Third River Township is a township in Itasca County, Minnesota, United States. The population was 50 at the 2020 census.

This township took its name from the Third River.

==Geography==
According to the United States Census Bureau, the township has a total area of 36.3 square miles (94.1 km^{2}), of which 34.9 square miles (90.5 km^{2}) is land and 1.4 square miles (3.7 km^{2}), or 3.91%, is water.

==Demographics==
As of the census of 2000, there were 65 people, 32 households, and 20 families living in the township. The population density was 1.9 people per square mile (0.7/km^{2}). There were 80 housing units at an average density of 2.3/sq mi (0.9/km^{2}). The racial makeup of the township was 90.77% White, 6.15% Native American, and 3.08% from two or more races.

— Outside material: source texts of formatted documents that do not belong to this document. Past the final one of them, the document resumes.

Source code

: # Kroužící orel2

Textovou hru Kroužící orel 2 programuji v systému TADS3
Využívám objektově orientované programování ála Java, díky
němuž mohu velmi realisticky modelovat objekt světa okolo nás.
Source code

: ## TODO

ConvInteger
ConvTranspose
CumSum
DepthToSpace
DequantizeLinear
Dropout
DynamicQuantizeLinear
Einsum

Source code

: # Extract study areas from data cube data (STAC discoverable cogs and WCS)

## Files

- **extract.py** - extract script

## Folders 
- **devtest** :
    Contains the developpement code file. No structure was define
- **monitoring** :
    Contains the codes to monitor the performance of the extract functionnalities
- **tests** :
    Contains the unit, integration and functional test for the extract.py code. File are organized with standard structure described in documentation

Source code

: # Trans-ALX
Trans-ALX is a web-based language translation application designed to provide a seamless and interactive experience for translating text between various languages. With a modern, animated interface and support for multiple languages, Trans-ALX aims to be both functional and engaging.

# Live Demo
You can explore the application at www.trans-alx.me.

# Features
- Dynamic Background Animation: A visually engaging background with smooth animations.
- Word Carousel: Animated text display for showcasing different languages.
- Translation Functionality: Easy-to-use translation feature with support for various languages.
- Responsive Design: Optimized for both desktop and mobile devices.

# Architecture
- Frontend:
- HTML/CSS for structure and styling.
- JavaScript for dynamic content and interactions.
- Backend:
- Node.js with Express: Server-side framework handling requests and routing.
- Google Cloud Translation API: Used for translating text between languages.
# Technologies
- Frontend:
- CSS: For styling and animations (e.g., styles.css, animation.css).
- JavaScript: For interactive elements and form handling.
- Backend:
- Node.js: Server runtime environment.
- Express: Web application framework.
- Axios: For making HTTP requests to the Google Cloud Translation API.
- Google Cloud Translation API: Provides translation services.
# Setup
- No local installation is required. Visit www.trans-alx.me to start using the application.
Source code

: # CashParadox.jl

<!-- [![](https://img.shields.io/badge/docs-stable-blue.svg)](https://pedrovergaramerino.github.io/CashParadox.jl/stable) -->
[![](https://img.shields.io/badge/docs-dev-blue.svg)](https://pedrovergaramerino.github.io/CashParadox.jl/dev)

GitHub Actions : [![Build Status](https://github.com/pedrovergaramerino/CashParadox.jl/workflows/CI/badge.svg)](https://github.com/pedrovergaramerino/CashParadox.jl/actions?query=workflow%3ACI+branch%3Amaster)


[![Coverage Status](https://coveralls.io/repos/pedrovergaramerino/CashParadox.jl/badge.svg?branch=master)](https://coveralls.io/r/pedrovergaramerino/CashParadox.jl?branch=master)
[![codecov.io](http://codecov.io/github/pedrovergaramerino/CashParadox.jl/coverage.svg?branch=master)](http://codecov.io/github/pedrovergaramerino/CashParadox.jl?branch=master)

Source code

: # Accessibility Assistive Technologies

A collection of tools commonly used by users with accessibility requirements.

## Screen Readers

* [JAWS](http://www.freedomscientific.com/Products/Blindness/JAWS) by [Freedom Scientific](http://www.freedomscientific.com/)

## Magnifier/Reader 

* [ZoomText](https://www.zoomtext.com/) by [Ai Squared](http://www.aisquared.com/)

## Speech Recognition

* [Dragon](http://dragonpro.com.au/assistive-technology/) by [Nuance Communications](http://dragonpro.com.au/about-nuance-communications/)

There were 32 households, out of which 18.8% had children under the age of 18 living with them, 50.0% were married couples living together, 3.1% had a female householder with no husband present, and 37.5% were non-families. 31.3% of all households were made up of individuals, and 21.9% had someone living alone who was 65 years of age or older. The average household size was 2.03 and the average family size was 2.45.

In the township the population was spread out, with 12.3% under the age of 18, 6.2% from 18 to 24, 20.0% from 25 to 44, 36.9% from 45 to 64, and 24.6% who were 65 years of age or older. The median age was 52 years. For every 100 females, there were 97.0 males. For every 100 females age 18 and over, there were 96.6 males.

The median income for a household in the township was $30,750, and the median income for a family was $38,333. Males had a median income of $22,083 versus $11,667 for females. The per capita income for the township was $16,679. There were 13.6% of families and 13.8% of the population living below the poverty line, including no under eighteens and 11.1% of those over 64.